I hope to help you, if you still have questions, please feel free to send an email to lirl@sccas.cn or niubf@cnic.cn, we are happy to discuss and communicate with you, thank you very much!

commented

Hi, sclirl, thanks for your fast reply!

For Problem 1, I almost understand what you mean. So in theory, if I set "-memiden" to 99 ,then for the genomes in the same cluster ,all of these genomes should have eMEMi >=99% to the representative genome (the longest one),right?

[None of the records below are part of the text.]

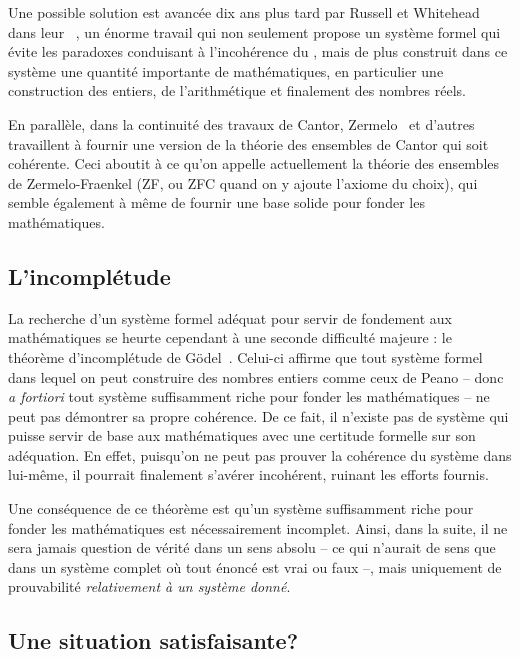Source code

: Une possible solution est avancée dix ans plus tard
par Russell et Whitehead dans leur ~,
un énorme travail qui non seulement propose un système
formel qui évite les paradoxes conduisant à l’incohérence du
, mais de plus construit dans ce système une quantité importante
de mathématiques, en particulier une construction des entiers, de l’arithmétique et
finalement des nombres réels.

En parallèle, dans la continuité des travaux de Cantor,
Zermelo~ et
d’autres travaillent à fournir une version de la théorie des ensembles de Cantor
qui soit cohérente. Ceci aboutit à ce qu’on appelle actuellement la
théorie des ensembles de Zermelo-Fraenkel (ZF, ou ZFC quand on y ajoute l’axiome
du choix), qui semble également à même de fournir une base solide pour fonder les
mathématiques.

\subsection{L’incomplétude}

La recherche d’un système formel adéquat pour servir de fondement aux mathématiques 
se heurte cependant à une seconde difficulté majeure : le théorème d’incomplétude de
Gödel~. Celui-ci affirme que tout système formel
dans lequel on peut construire des nombres entiers comme ceux de Peano – donc
\textit{a fortiori} tout système suffisamment riche pour fonder les mathématiques –
ne peut pas démontrer sa propre cohérence. De ce fait, il n’existe pas de
système qui puisse servir de base aux mathématiques
avec une certitude formelle sur son adéquation.
En effet, puisqu’on ne peut pas prouver la cohérence du
système dans lui-même, il pourrait finalement s’avérer incohérent, ruinant les
efforts fournis.

Une conséquence de ce théorème est qu’un système suffisamment riche
pour fonder les mathématiques est nécessairement incomplet.%
Ainsi, dans la suite, il ne sera jamais question de vérité dans un sens absolu –
ce qui n’aurait de sens que dans un système complet
où tout énoncé est vrai ou faux –, mais
uniquement de prouvabilité \emph{relativement à un système donné}.

\subsection{Une situation satisfaisante?}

About the problem2, I have uploaded the fasta file I used to do the experiment. There are 648 Viral complete genomes in the fasta, ZKV_2 and ZKV_184 is the case that displayed in the Problem2 picture. They share high similarity but assigned to different cluster by Gclust.
The command I use is:
gclust -minlen 41 -both -nuc -threads 16 -chunk 400 -loadall -memiden 99 -rebuild -ext 1 -sparse 4 ZKV_rebuild_gclust_remove100.fasta > ZKV_rebuild.gclust.cutoff_99.cls

You can download the data and see what's going on in this case.
ZKV_rebuild_gclust_remove100.zip

commented

Hi, sclirl

Sorry to say that I got the possible reason for Problem2... I forget to sort all the genomes before I run Gclust. I can get the right cluster after the sorting step for ZKV_2 and ZKV_184...

However, for ZKV_26 and ZKV_184 , the problem still exists even I sort the genome, they are very similar (>99% query cov and >99% identity with online megablast), but they are assigned to different clusters.... That makes me confused....

Hi, liaoherui,
Yes, your understanding of the "Problem 1" is correct, i.e. all of the genomes in a cluster should have eMEMi >=99% to the representative genome (the longest one) under the condition of '"-memiden 99'.

Problem2: You can set the parameters -minlen and -sparse to a smaller value. These two parameters have a greater impact on the clustering result, such as the recommended values: -minlen 21, -sparse 1 (or 2).

If there are other questions, we can communicate at any time, thank you!